In the present case, the panel members listed in issues 27 through 44 all
stated that they could not consider probation in the present case. (R.R. Vol. 2, pp.
45-46). Thereafter, these panel members were asked additional questions
concerning their ability to follow the full range of punishment. (R.R. Vol. 2, pp.
66-70). All of these panel members clarified that they could consider the full
range of punishment. Because there was further clarification that these panel
members could follow the law and could consider the full range of punishment,
this Court must defer to the trial court’s decision to deny the challenge for cause.
State’s Brief Page 13
Moore, 999 S.W.2d at 400.
Appellant has not demonstrated that the trial court abused its discretion in
allowing the subject panel members to clarify their answers. Further, this type of
clarification has been specifically authorized by the Court of Criminal Appeals.
See Cardenas, 325 S.W.3d at 185. Therefore, Appellant’s issues 27 through 44
should be overruled.
State’s response to points of error 45 and 46
In his forty-fifth and forty-sixth points of error, Appellant argues that the
trial court erred in not granting a mistrial during the State’s closing argument. The
State responds by asserting that the trial court did not err in denying Appellant’s
request for a mistrial.
This Court must review the trial court’s denial of a defendant’s motions for
mistrial for an abuse of discretion. Ladd v. State, 3 S.W.3d 547, 567 (Tex. Crim.

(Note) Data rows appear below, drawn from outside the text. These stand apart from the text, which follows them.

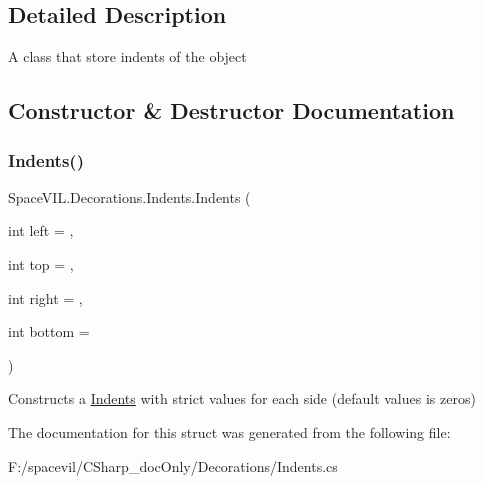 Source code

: \subsection{Detailed Description}
A class that store indents of the object 



\subsection{Constructor \& Destructor Documentation}
\mbox{\label{struct_space_v_i_l_1_1_decorations_1_1_indents_ab4ff2d499016f5ac819720f150cb09f1}} 
\subsubsection{\texorpdfstring{Indents()}{Indents()}}
{\footnotesize\ttfamily Space\+V\+I\+L.\+Decorations.\+Indents.\+Indents (\begin{DoxyParamCaption}\item[{int}]{left = {},  }\item[{int}]{top = {},  }\item[{int}]{right = {},  }\item[{int}]{bottom = {} }\end{DoxyParamCaption})}



Constructs a \mbox{\hyperlink{struct_space_v_i_l_1_1_decorations_1_1_indents}{Indents}} with strict values for each side (default values is zeros) 



The documentation for this struct was generated from the following file\+:\begin{DoxyCompactItemize}
\item 
F\+:/spacevil/\+C\+Sharp\+\_\+doc\+Only/\+Decorations/Indents.\+cs\end{DoxyCompactItemize}
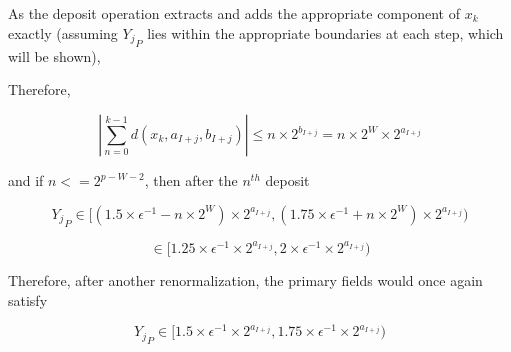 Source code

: \documentclass[12pt]{article}
\theoremstyle{plain}
\numberwithin{equation}{section}
\begin{document}
    As the deposit operation extracts and adds the appropriate component of $x_k$ exactly (assuming ${Y_j}_P$ lies within the appropriate boundaries at each step, which will be shown),

    Therefore,

    \begin{equation*}
    |\sum \limits_{n = 0}^{k - 1} d(x_k, a_{I + j}, b_{I + j})| \leq n \times 2^{b_{I + j}} = n \times 2^{W} \times 2^{a_{I + j}}
    \end{equation*}

    and if $n <= 2^{p - W - 2}$, then after the $n^{th}$ deposit

    \begin{equation*}
    {Y_j}_P \in [(1.5 \times \epsilon^{-1} - n \times 2^W)\times 2^{a_{I + j}}, (1.75 \times \epsilon^{-1} + n \times 2^W)\times 2^{a_{I + j}})
    \end{equation*}

    \begin{equation*}
    \in [1.25 \times \epsilon^{-1}\times 2^{a_{I + j}}, 2 \times \epsilon^{-1}\times 2^{a_{I + j}})
    \end{equation*}

    Therefore, after another renormalization, the primary fields would once again satisfy

    \begin{equation*}
    {Y_j}_P \in [1.5 \times \epsilon^{-1}\times 2^{a_{I + j}}, 1.75 \times \epsilon^{-1}\times 2^{a_{I + j}})
    \end{equation*}
\end{document}
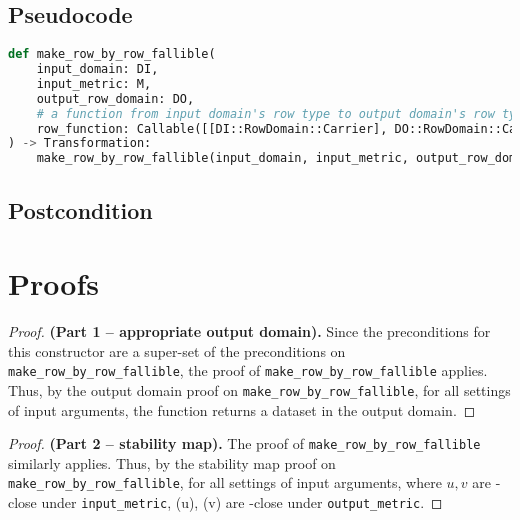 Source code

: \documentclass{article}
\begin{document}
\subsection*{Pseudocode}
\begin{lstlisting}[language = Python, escapechar=|]
def make_row_by_row_fallible(
    input_domain: DI, 
    input_metric: M, 
    output_row_domain: DO, 
    # a function from input domain's row type to output domain's row type
    row_function: Callable([[DI::RowDomain::Carrier], DO::RowDomain::Carrier])
) -> Transformation:
    make_row_by_row_fallible(input_domain, input_metric, output_row_domain, row_function)
\end{lstlisting}

\subsection*{Postcondition}

\section{Proofs}

\begin{proof} \textbf{(Part 1 -- appropriate output domain).}
    Since the preconditions for this constructor are a super-set of the preconditions on \texttt{make\_row\_by\_row\_fallible}, 
    the proof of \texttt{make\_row\_by\_row\_fallible} applies. 
    Thus, by the output domain proof on \texttt{make\_row\_by\_row\_fallible}, 
    for all settings of input arguments, the function returns a dataset in the output domain.
\end{proof}

\begin{proof} \textbf{(Part 2 -- stability map).} 
    The proof of \texttt{make\_row\_by\_row\_fallible} similarly applies. 
    Thus, by the stability map proof on \texttt{make\_row\_by\_row\_fallible}, 
    for all settings of input arguments, 
    where $u, v$ are \din-close under \texttt{input\_metric},
    \function(u), \function(v) are \dout-close under \texttt{output\_metric}.
\end{proof}
\end{document}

App. 1999); Woodall v. State, 77 S.W.3d 388, 399 (Tex. App.--Fort Worth 2002,
pet. ref’d). A trial court may declare a mistrial when an error occurs that is so
prejudicial that the expenditure of further time and expense would be wasteful.
Wood v. State, 18 S.W.3d 642, 648 (Tex. Crim. App. 2000). Whether a trial court
abused its discretion in denying a motion for mistrial depends on whether the
State’s Brief Page 14
court’s instruction cured any prejudicial effect. Dinkins v. State, 894 S.W.2d 330,
357 (Tex. Crim. App. 1995); Faulkner v. State, 940 S.W.2d 308, 312 (Tex. App.-
-Fort Worth 1997, pet. ref’d). Generally, almost any improper argument may be
cured by an instruction to disregard. Faulkner v. State, 940 S.W.2d 308, 312 (Tex.

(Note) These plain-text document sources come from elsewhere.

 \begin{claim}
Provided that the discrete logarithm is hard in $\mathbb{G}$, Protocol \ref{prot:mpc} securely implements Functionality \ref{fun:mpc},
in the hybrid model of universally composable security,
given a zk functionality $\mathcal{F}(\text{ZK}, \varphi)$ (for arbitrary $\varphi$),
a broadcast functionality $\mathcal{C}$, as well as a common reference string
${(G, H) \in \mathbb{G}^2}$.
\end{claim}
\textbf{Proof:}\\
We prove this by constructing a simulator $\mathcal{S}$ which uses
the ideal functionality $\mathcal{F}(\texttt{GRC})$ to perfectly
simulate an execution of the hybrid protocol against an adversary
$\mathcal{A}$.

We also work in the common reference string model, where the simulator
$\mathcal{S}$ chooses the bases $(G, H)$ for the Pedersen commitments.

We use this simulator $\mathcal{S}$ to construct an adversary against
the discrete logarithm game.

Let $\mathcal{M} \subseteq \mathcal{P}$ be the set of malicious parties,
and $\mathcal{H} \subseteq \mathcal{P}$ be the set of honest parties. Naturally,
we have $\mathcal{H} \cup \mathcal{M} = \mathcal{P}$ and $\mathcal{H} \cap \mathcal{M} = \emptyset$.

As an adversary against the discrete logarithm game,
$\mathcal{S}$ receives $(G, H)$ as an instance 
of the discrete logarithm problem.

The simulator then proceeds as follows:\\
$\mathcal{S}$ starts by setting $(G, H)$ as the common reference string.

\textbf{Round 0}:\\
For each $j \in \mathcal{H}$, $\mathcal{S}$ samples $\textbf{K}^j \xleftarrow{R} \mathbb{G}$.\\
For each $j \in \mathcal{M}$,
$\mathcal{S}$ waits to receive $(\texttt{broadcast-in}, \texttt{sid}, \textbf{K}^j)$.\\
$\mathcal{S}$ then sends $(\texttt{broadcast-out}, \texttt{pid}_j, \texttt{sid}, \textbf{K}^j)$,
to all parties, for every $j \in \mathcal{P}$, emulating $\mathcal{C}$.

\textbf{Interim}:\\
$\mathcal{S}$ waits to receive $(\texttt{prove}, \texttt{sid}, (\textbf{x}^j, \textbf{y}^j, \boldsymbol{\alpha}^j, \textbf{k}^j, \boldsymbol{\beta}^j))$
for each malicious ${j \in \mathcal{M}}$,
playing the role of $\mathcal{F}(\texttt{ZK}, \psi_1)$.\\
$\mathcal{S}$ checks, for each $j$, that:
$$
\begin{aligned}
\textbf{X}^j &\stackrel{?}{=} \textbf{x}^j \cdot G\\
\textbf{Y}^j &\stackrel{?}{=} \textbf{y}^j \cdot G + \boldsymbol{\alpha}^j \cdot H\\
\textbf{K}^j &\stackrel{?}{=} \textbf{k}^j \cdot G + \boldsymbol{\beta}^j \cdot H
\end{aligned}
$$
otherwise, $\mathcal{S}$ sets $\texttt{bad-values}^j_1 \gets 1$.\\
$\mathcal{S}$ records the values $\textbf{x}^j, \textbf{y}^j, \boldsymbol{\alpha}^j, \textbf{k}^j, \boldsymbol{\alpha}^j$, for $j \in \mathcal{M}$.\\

App.--Fort Worth 1997, pet. ref’d) (citing Dinkins, 894 S.W.2d at 357); see also
Woodall, 77 S.W.3d at 399. However, a comment may be so egregious or
inflammatory as to render the instruction ineffective in curing the prejudice.

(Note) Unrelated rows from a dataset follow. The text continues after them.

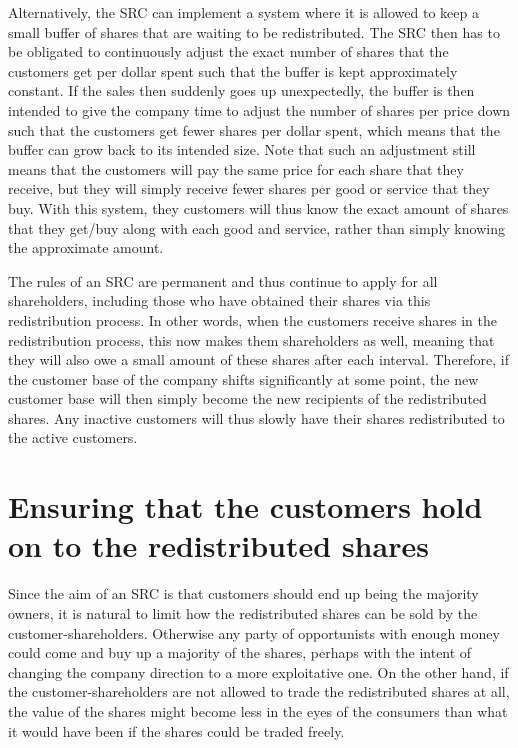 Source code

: \documentclass{article}
\begin{document}
Alternatively, the SRC can implement a system where it is allowed to keep a small buffer of shares that are waiting to be redistributed. The SRC then has to be obligated to continuously adjust the exact number of shares that the customers get per dollar spent such that the buffer is kept approximately constant. If the sales then suddenly goes up unexpectedly, the buffer is then intended to give the company time to adjust the number of shares per price down such that the customers get fewer shares per dollar spent, which means that the buffer can grow back to its intended size. Note that such an adjustment still means that the customers will pay the same price for each share that they receive, but they will simply receive fewer shares per good or service that they buy. With this system, they customers will thus know the exact amount of shares that they get/buy along with each good and service, rather than simply knowing the approximate amount. 



The rules of an SRC are permanent and thus continue to apply for all shareholders, including those who have obtained their shares via this redistribution process. In other words, when the customers receive shares in the redistribution process, this now makes them shareholders as well, meaning that they will also owe a small amount of these shares after each interval. 
Therefore, if the customer base of the company shifts significantly at some point, the new customer base will then simply become the new recipients of the redistributed shares. Any inactive customers will thus slowly have their shares redistributed to the active customers.



\section{Ensuring that the customers hold on to the redistributed shares}


Since the aim of an SRC is that customers should end up being the majority owners, it is natural to limit how the redistributed shares can be sold by the customer-shareholders. Otherwise any party of opportunists with enough money could come and buy up a majority of the shares, perhaps with the intent of changing the company direction to a more exploitative one. On the other hand, if the customer-shareholders are not allowed to trade the redistributed shares at all, the value of the shares might become less in the eyes of the consumers than what it would have been if the shares could be traded freely. 
\end{document}
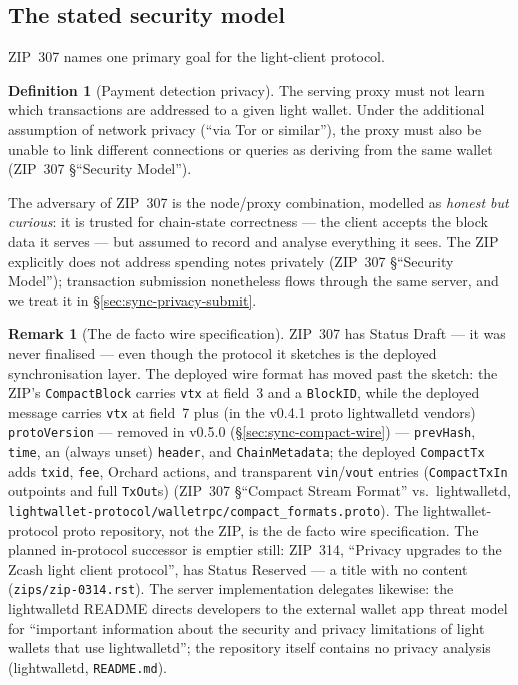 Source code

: \documentclass[11pt,a4paper]{article}
\theoremstyle{definition}
\newtheorem{definition}[theorem]{Definition}
\newtheorem{remark}[theorem]{Remark}
\begin{document}
\subsection{The stated security model}\label{sec:sync-privacy-model}

ZIP~307 names one primary goal for the light-client protocol.

\begin{definition}[Payment detection privacy]\label{def:sync-pdp}
The serving proxy must not learn which transactions are addressed to a
given light wallet. Under the additional assumption of network privacy
(``via Tor or similar''), the proxy must also be unable to link different
connections or queries as deriving from the same wallet
(ZIP~307 \S``Security Model'').
\end{definition}

The adversary of ZIP~307 is the node/proxy combination, modelled as
\emph{honest but curious}: it is trusted for chain-state correctness ---
the client accepts the block data it serves --- but assumed to record and
analyse everything it sees. The ZIP explicitly does not address spending
notes privately (ZIP~307 \S``Security Model''); transaction submission
nonetheless flows through the same server, and we treat it in
\S\ref{sec:sync-privacy-submit}.

\begin{remark}[The de facto wire specification]\label{rem:sync-zip307-draft}
ZIP~307 has Status Draft --- it was never finalised --- even though the
protocol it sketches is the deployed synchronisation layer. The deployed
wire format has moved past the sketch: the ZIP's \texttt{CompactBlock}
carries \texttt{vtx} at field~3 and a \texttt{BlockID}, while the deployed
message carries \texttt{vtx} at field~7 plus (in the v0.4.1 proto
\textsf{lightwalletd} vendors) \texttt{protoVersion} --- removed in
v0.5.0 (\S\ref{sec:sync-compact-wire}) --- \texttt{prevHash},
\texttt{time}, an (always unset) \texttt{header}, and
\texttt{ChainMetadata}; the deployed \texttt{CompactTx} adds
\texttt{txid}, \texttt{fee}, Orchard actions, and transparent
\texttt{vin}/\texttt{vout} entries (\texttt{CompactTxIn} outpoints and
full \texttt{TxOut}s) (ZIP~307 \S``Compact Stream Format'' vs.\
\textsf{lightwalletd},
\texttt{lightwallet-protocol/walletrpc/compact\_formats.proto}). The
\textsf{lightwallet-protocol} proto repository, not the ZIP, is the de
facto wire specification. The planned in-protocol successor is emptier
still: ZIP~314, ``Privacy upgrades to the Zcash light client protocol'',
has Status Reserved --- a title with no content
(\texttt{zips/zip-0314.rst}). The server implementation delegates likewise:
the \textsf{lightwalletd} README directs developers to the external wallet
app threat model for ``important information about the security and privacy
limitations of light wallets that use lightwalletd''; the repository itself
contains no privacy analysis (\textsf{lightwalletd}, \texttt{README.md}).
\end{remark}
\end{document}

Dinkins, 894 S.W.2d at 357; Woodall, 77 S.W.3d at 399.
Initially, this Court must determine whether the prosecutor’s comment
during closing argument was improper. Therefore, the question raised by these
points of error is whether the State’s argument falls in the category of asking the
jury to be the voice of the community-a proper plea for law enforcement-or of
asking the jury to lend its ear to the community-an improper argument directed at
the expectations of the community. See Cortez v. State, 683 S.W.2d 419, 421
(Tex. Crim. App. 1984). Arguments directed at what the community wants,
expects, is asking for, or desires are improper expectations of the community
arguments. Rodriguez v. State, 649 S.W.2d 329, 330 (Tex. App.--Corpus Christi
1983, no pet.). Arguments asking that the jury send a message to the community
are proper pleas for law enforcement. Id.
State’s Brief Page 15
Here, the arguments about which Appellant complains clearly asked the jury
to “send a message” that “we are not going to tolerate this...” (R.R. Vol. 5, pp.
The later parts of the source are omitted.